ACTIVITY:
Produce an exact transcription of the listing below, omitting the pictures.

DATA FOR ANALYSIS:
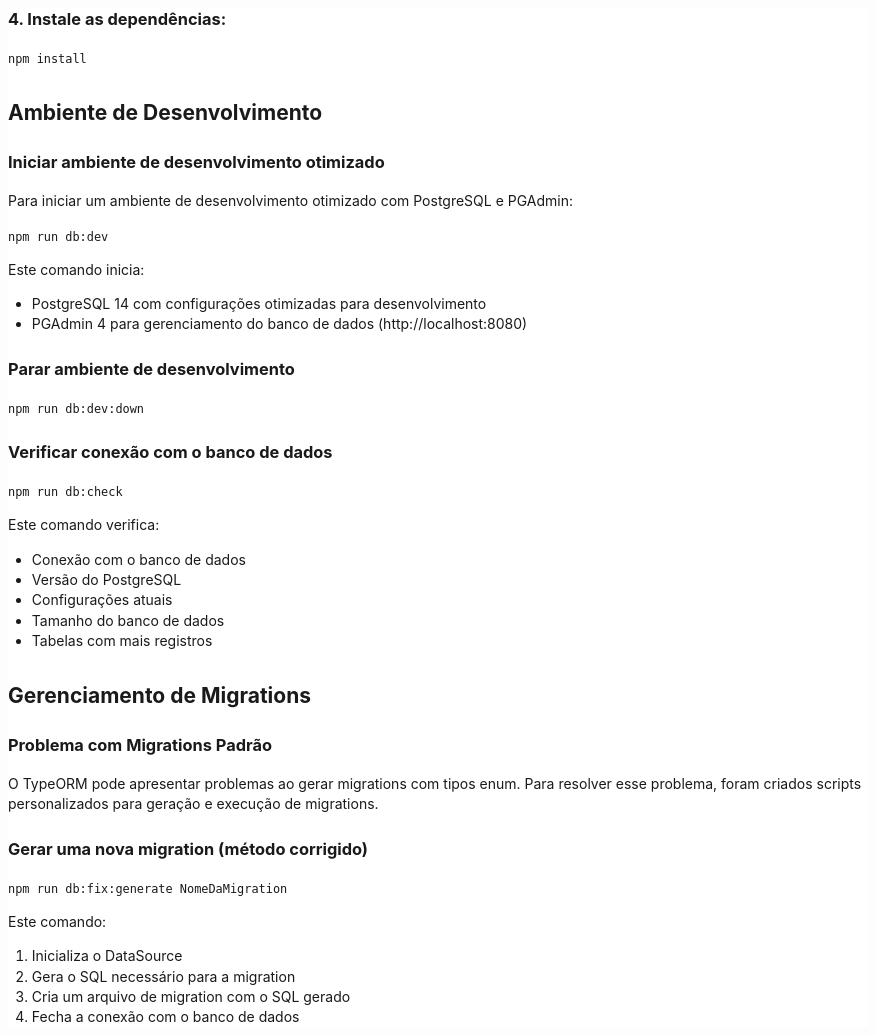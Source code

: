 ### 4. Instale as dependências:
```bash
npm install
```

## Ambiente de Desenvolvimento

### Iniciar ambiente de desenvolvimento otimizado

Para iniciar um ambiente de desenvolvimento otimizado com PostgreSQL e PGAdmin:

```bash
npm run db:dev
```

Este comando inicia:
- PostgreSQL 14 com configurações otimizadas para desenvolvimento
- PGAdmin 4 para gerenciamento do banco de dados (http://localhost:8080)

### Parar ambiente de desenvolvimento

```bash
npm run db:dev:down
```

### Verificar conexão com o banco de dados

```bash
npm run db:check
```

Este comando verifica:
- Conexão com o banco de dados
- Versão do PostgreSQL
- Configurações atuais
- Tamanho do banco de dados
- Tabelas com mais registros

## Gerenciamento de Migrations

### Problema com Migrations Padrão

O TypeORM pode apresentar problemas ao gerar migrations com tipos enum. Para resolver esse problema, foram criados scripts personalizados para geração e execução de migrations.

### Gerar uma nova migration (método corrigido)

```bash
npm run db:fix:generate NomeDaMigration
```

Este comando:
1. Inicializa o DataSource
2. Gera o SQL necessário para a migration
3. Cria um arquivo de migration com o SQL gerado
4. Fecha a conexão com o banco de dados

RESPONSE:
Source code

: ### 4. Instale as dependências:
```bash
npm install
```

## Ambiente de Desenvolvimento

### Iniciar ambiente de desenvolvimento otimizado

Para iniciar um ambiente de desenvolvimento otimizado com PostgreSQL e PGAdmin:

```bash
npm run db:dev
```

Este comando inicia:
- PostgreSQL 14 com configurações otimizadas para desenvolvimento
- PGAdmin 4 para gerenciamento do banco de dados (http://localhost:8080)

### Parar ambiente de desenvolvimento

```bash
npm run db:dev:down
```

### Verificar conexão com o banco de dados

```bash
npm run db:check
```

Este comando verifica:
- Conexão com o banco de dados
- Versão do PostgreSQL
- Configurações atuais
- Tamanho do banco de dados
- Tabelas com mais registros

## Gerenciamento de Migrations

### Problema com Migrations Padrão

O TypeORM pode apresentar problemas ao gerar migrations com tipos enum. Para resolver esse problema, foram criados scripts personalizados para geração e execução de migrations.

### Gerar uma nova migration (método corrigido)

```bash
npm run db:fix:generate NomeDaMigration
```

Este comando:
1. Inicializa o DataSource
2. Gera o SQL necessário para a migration
3. Cria um arquivo de migration com o SQL gerado
4. Fecha a conexão com o banco de dados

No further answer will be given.